Some of you may have had the "luck" of seeing the media shitstorm whipped up around Intellect Books's forthcoming anthology Doctor Who and Race, edited by Lindy Orthia. If not, it's exactly what you'd expect; the Daily Mail got a copy and decided to run a typical Daily Mail article in which the bizarre leftist intellectual attack on an upstanding British tradition is exposed to reveal the menace of the... whatever, really. (Obviously the Daily Mail likes Doctor Who today, since attacking academics is more important than making the BBC look bad.
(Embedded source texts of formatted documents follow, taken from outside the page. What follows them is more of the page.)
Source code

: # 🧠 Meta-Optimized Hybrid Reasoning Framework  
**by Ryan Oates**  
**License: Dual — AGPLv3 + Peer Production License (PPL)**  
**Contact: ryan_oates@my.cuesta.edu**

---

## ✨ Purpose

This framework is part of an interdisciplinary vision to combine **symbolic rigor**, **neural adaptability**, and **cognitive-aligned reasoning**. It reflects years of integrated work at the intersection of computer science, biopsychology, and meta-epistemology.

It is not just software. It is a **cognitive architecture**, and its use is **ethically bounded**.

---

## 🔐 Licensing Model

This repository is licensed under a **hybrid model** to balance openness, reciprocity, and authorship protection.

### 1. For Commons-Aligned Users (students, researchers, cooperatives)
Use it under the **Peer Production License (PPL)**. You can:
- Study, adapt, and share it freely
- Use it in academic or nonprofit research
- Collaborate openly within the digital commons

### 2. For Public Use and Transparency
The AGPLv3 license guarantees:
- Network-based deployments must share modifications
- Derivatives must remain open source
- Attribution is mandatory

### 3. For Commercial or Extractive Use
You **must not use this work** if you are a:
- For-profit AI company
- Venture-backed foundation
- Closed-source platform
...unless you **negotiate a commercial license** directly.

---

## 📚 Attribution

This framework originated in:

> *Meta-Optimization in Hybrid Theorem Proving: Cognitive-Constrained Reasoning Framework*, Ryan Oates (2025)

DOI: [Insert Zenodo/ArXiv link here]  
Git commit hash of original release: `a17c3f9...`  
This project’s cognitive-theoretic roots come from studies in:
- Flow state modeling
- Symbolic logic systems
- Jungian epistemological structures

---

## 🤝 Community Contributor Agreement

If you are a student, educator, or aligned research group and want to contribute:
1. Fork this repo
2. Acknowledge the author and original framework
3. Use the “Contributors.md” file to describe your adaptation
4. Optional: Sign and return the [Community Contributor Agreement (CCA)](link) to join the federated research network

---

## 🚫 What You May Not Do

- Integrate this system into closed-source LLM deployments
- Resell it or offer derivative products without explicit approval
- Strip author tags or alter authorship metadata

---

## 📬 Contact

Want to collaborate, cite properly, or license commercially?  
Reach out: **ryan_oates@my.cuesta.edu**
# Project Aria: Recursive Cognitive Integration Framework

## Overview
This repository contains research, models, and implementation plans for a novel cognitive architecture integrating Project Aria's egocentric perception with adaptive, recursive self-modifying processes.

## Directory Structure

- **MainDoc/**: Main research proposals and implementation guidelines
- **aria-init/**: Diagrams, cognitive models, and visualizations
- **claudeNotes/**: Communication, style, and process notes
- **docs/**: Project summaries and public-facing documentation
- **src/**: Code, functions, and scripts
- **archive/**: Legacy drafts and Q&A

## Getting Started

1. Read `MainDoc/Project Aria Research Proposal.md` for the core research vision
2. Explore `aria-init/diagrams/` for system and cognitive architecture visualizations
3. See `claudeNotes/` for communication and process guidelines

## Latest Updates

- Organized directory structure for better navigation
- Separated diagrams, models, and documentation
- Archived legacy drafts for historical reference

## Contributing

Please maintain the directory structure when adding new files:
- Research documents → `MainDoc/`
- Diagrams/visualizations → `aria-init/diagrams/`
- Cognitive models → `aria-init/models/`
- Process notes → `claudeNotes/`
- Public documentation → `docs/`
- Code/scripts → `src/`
They can always go back to hating Doctor Who later, after all.)
I was one of the peer reviewers for the anthology, and while it would be inappropriate for me to offer a full review of the book, not least because I saw an older draft of it, I am in a position that virtually nobody else commenting on this kerfuffle is in that I've actually read the thing, as opposed to just the Daily Mail article. So after checking with Ms. Orthia that opening my mouth would be OK, I figured I'd weigh in.
First of all, absolutely every story on this is a retread of the original Daily Mail story, which if you really want to read you can find here, but be sure to swab your monitor down after. To be fair, pissing off the Daily Mail is the very definition of picking the right enemies, and I'm frankly jealous of Ms. Orthia for pulling it off. So the bulk of this should surprise exactly nobody. Still, let's make a few observations. First of all, let's note that the two essays singled out in the Daily Mail article are, in fact, the first two in the book. It's not even clear the Mail received the entire book - the first ten percent of it would be sufficient to write the takedown they mustered. So actually, maybe I actually am the only person in this kerfuffle who's read the book.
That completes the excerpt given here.